-- Input data --
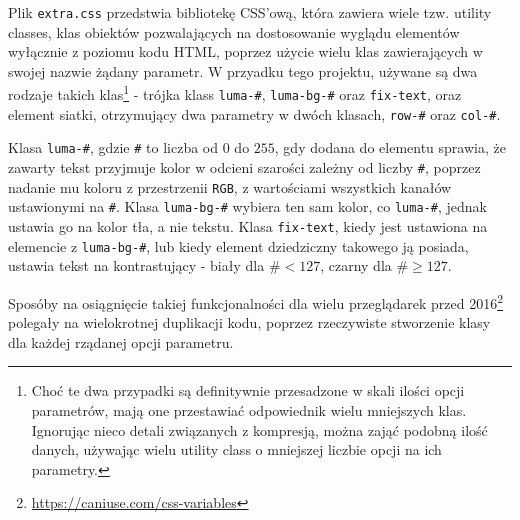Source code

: \documentclass[licencjacka]{pracadypl}
\begin{document}
Plik \texttt{extra.css} przedstwia bibliotekę CSS'ową, która zawiera wiele tzw. utility classes, klas obiektów pozwalających na dostosowanie wyglądu elementów wyłącznie z poziomu kodu HTML, poprzez użycie wielu klas zawierających w swojej nazwie żądany parametr. W przyadku tego projektu, używane są dwa rodzaje takich klas\footnote{Choć te dwa przypadki są definitywnie przesadzone w skali ilości opcji parametrów, mają one przestawiać odpowiednik wielu mniejszych klas. Ignorując nieco detali związanych z kompresją, można zająć podobną ilość danych, używając wielu utility class o mniejszej liczbie opcji na ich parametry.} - trójka klass \texttt{luma-\#}, \texttt{luma-bg-\#} oraz \texttt{fix-text}, oraz element siatki, otrzymujący dwa parametry w dwóch klasach, \texttt{row-\#} oraz \texttt{col-\#}.

Klasa \texttt{luma-\#}, gdzie \texttt{\#} to liczba od $0$ do $255$, gdy dodana do elementu sprawia, że zawarty tekst przyjmuje kolor w odcieni szarości zależny od liczby \texttt{\#}, poprzez nadanie mu koloru z przestrzenii \texttt{RGB}, z wartościami wszystkich kanałów ustawionymi na \texttt{\#}. Klasa \texttt{luma-bg-\#} wybiera ten sam kolor, co \texttt{luma-\#}, jednak ustawia go na kolor tła, a nie tekstu. Klasa \texttt{fix-text}, kiedy jest ustawiona na elemencie z \texttt{luma-bg-\#}, lub kiedy element dziedziczny takowego ją posiada, ustawia tekst na kontrastujący - biały dla $\texttt{\#} < 127$, czarny dla $\texttt{\#} \geq 127$.

Sposóby na osiągnięcie takiej funkcjonalności dla wielu przeglądarek przed 2016\footnote{\url{https://caniuse.com/css-variables}} polegały na wielokrotnej duplikacji kodu, poprzez rzeczywiste stworzenie klasy dla każdej rządanej opcji parametru.
\end{document}
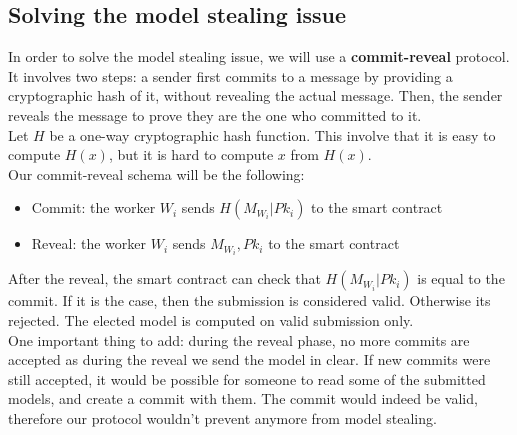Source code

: \documentclass{article}
\begin{document}
\subsection{Solving the model stealing issue}
In order to solve the model stealing issue, we will use a \textbf{commit-reveal} protocol. It involves two steps:
a sender first commits to a message by providing a cryptographic hash of it, without revealing the actual message.
Then, the sender reveals the message to prove they are the one who committed to it.\\
Let $H$ be a one-way cryptographic hash function. This involve that it is easy to compute $H(x)$, but it is hard to
compute $x$ from $H(x)$.\\
Our commit-reveal schema will be the following:
\begin{itemize}
    \item Commit: the worker $W_i$ sends $H(M_{W_i}|Pk_i)$ to the smart contract
    \item Reveal: the worker $W_i$ sends $M_{W_i},Pk_i$ to the smart contract
\end{itemize}
After the reveal, the smart contract can check that $H(M_{W_i}|Pk_i)$ is equal to the commit. If it is the case, then
the submission is considered valid. Otherwise its rejected. The elected model is computed on valid submission only.\\
One important thing to add: during the reveal phase, no more commits are accepted as during the reveal we send
the model in clear. If new commits were still accepted, it would be possible for someone to read some of the submitted
models, and create a commit with them. The commit would indeed be valid, therefore our protocol wouldn't prevent anymore
from model stealing.
\end{document}

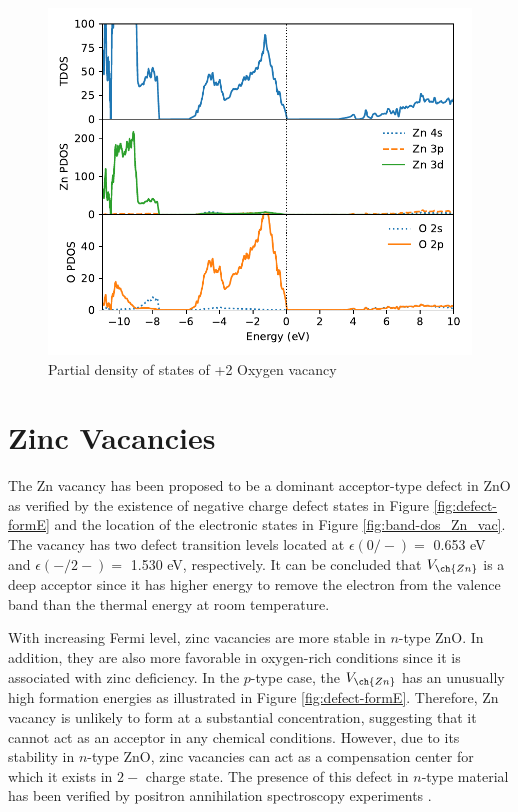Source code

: \begin{figure}[tbh!]
	\centering
	\includegraphics[width=0.6\linewidth]{"images/rnd/dos-pdos_O_vac-p2"}
	\caption[Partial density of states of +2 Oxygen vacancy]{Partial density of states of +2 Oxygen vacancy}
	\label{fig:dos-pdos_O_vac-p2}
\end{figure}

\clearpage


\section{Zinc Vacancies}
The Zn vacancy has been proposed to be a dominant acceptor-type defect in ZnO as verified by the existence of negative charge defect states in Figure \ref{fig:defect-formE} and the location of the electronic states in Figure \ref{fig:band-dos_Zn_vac}. The  vacancy has two defect transition levels located at
$\epsilon(0/-)=$ 0.653 eV and  $\epsilon(-/2-)=$ 1.530 eV, respectively. It can be concluded that $V_{\ch{Zn}}$  is a deep acceptor since it has higher energy to remove the electron from the valence band than the thermal energy at room temperature.

With increasing Fermi level, zinc vacancies are more stable  in $n$-type ZnO. In addition, they are also more favorable in oxygen-rich conditions since it is associated with zinc deficiency. In the $p$-type case, the $V_{\ch{Zn}}$ has an unusually high formation energies as illustrated in Figure \ref{fig:defect-formE}. Therefore,  Zn vacancy is unlikely to form at a substantial concentration, suggesting that it cannot act as an acceptor in any chemical conditions. However, due to its stability in $n$-type ZnO, zinc vacancies can act as a compensation center for which it exists in $2-$ charge state. The presence of this defect in $n$-type material has been verified by positron annihilation spectroscopy experiments \citep{Tuomisto2003,Tuomisto2005}.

-- The problem --
The pictures in the data should be omitted, and every remaining line set down exactly.

-- Response area --
Source code

: \documentclass[licencjacka]{pracadypl}
\begin{document}
Plik \texttt{extra.css} przedstwia bibliotekę CSS'ową, która zawiera wiele tzw. utility classes, klas obiektów pozwalających na dostosowanie wyglądu elementów wyłącznie z poziomu kodu HTML, poprzez użycie wielu klas zawierających w swojej nazwie żądany parametr. W przyadku tego projektu, używane są dwa rodzaje takich klas\footnote{Choć te dwa przypadki są definitywnie przesadzone w skali ilości opcji parametrów, mają one przestawiać odpowiednik wielu mniejszych klas. Ignorując nieco detali związanych z kompresją, można zająć podobną ilość danych, używając wielu utility class o mniejszej liczbie opcji na ich parametry.} - trójka klass \texttt{luma-\#}, \texttt{luma-bg-\#} oraz \texttt{fix-text}, oraz element siatki, otrzymujący dwa parametry w dwóch klasach, \texttt{row-\#} oraz \texttt{col-\#}.

Klasa \texttt{luma-\#}, gdzie \texttt{\#} to liczba od $0$ do $255$, gdy dodana do elementu sprawia, że zawarty tekst przyjmuje kolor w odcieni szarości zależny od liczby \texttt{\#}, poprzez nadanie mu koloru z przestrzenii \texttt{RGB}, z wartościami wszystkich kanałów ustawionymi na \texttt{\#}. Klasa \texttt{luma-bg-\#} wybiera ten sam kolor, co \texttt{luma-\#}, jednak ustawia go na kolor tła, a nie tekstu. Klasa \texttt{fix-text}, kiedy jest ustawiona na elemencie z \texttt{luma-bg-\#}, lub kiedy element dziedziczny takowego ją posiada, ustawia tekst na kontrastujący - biały dla $\texttt{\#} < 127$, czarny dla $\texttt{\#} \geq 127$.

Sposóby na osiągnięcie takiej funkcjonalności dla wielu przeglądarek przed 2016\footnote{\url{https://caniuse.com/css-variables}} polegały na wielokrotnej duplikacji kodu, poprzez rzeczywiste stworzenie klasy dla każdej rządanej opcji parametru.
\end{document}
Source code

: \documentclass{article}
\begin{document}
\subsection{Solving the model stealing issue}
In order to solve the model stealing issue, we will use a \textbf{commit-reveal} protocol. It involves two steps:
a sender first commits to a message by providing a cryptographic hash of it, without revealing the actual message.
Then, the sender reveals the message to prove they are the one who committed to it.\\
Let $H$ be a one-way cryptographic hash function. This involve that it is easy to compute $H(x)$, but it is hard to
compute $x$ from $H(x)$.\\
Our commit-reveal schema will be the following:
\begin{itemize}
    \item Commit: the worker $W_i$ sends $H(M_{W_i}|Pk_i)$ to the smart contract
    \item Reveal: the worker $W_i$ sends $M_{W_i},Pk_i$ to the smart contract
\end{itemize}
After the reveal, the smart contract can check that $H(M_{W_i}|Pk_i)$ is equal to the commit. If it is the case, then
the submission is considered valid. Otherwise its rejected. The elected model is computed on valid submission only.\\
One important thing to add: during the reveal phase, no more commits are accepted as during the reveal we send
the model in clear. If new commits were still accepted, it would be possible for someone to read some of the submitted
models, and create a commit with them. The commit would indeed be valid, therefore our protocol wouldn't prevent anymore
from model stealing.
\end{document}

Source code

: \begin{figure}[tbh!]
	\centering
	\includegraphics[width=0.6\linewidth]{"images/rnd/dos-pdos_O_vac-p2"}
	\caption[Partial density of states of +2 Oxygen vacancy]{Partial density of states of +2 Oxygen vacancy}
	\label{fig:dos-pdos_O_vac-p2}
\end{figure}

\clearpage


\section{Zinc Vacancies}
The Zn vacancy has been proposed to be a dominant acceptor-type defect in ZnO as verified by the existence of negative charge defect states in Figure \ref{fig:defect-formE} and the location of the electronic states in Figure \ref{fig:band-dos_Zn_vac}. The  vacancy has two defect transition levels located at
$\epsilon(0/-)=$ 0.653 eV and  $\epsilon(-/2-)=$ 1.530 eV, respectively. It can be concluded that $V_{\ch{Zn}}$  is a deep acceptor since it has higher energy to remove the electron from the valence band than the thermal energy at room temperature.

With increasing Fermi level, zinc vacancies are more stable  in $n$-type ZnO. In addition, they are also more favorable in oxygen-rich conditions since it is associated with zinc deficiency. In the $p$-type case, the $V_{\ch{Zn}}$ has an unusually high formation energies as illustrated in Figure \ref{fig:defect-formE}. Therefore,  Zn vacancy is unlikely to form at a substantial concentration, suggesting that it cannot act as an acceptor in any chemical conditions. However, due to its stability in $n$-type ZnO, zinc vacancies can act as a compensation center for which it exists in $2-$ charge state. The presence of this defect in $n$-type material has been verified by positron annihilation spectroscopy experiments \citep{Tuomisto2003,Tuomisto2005}.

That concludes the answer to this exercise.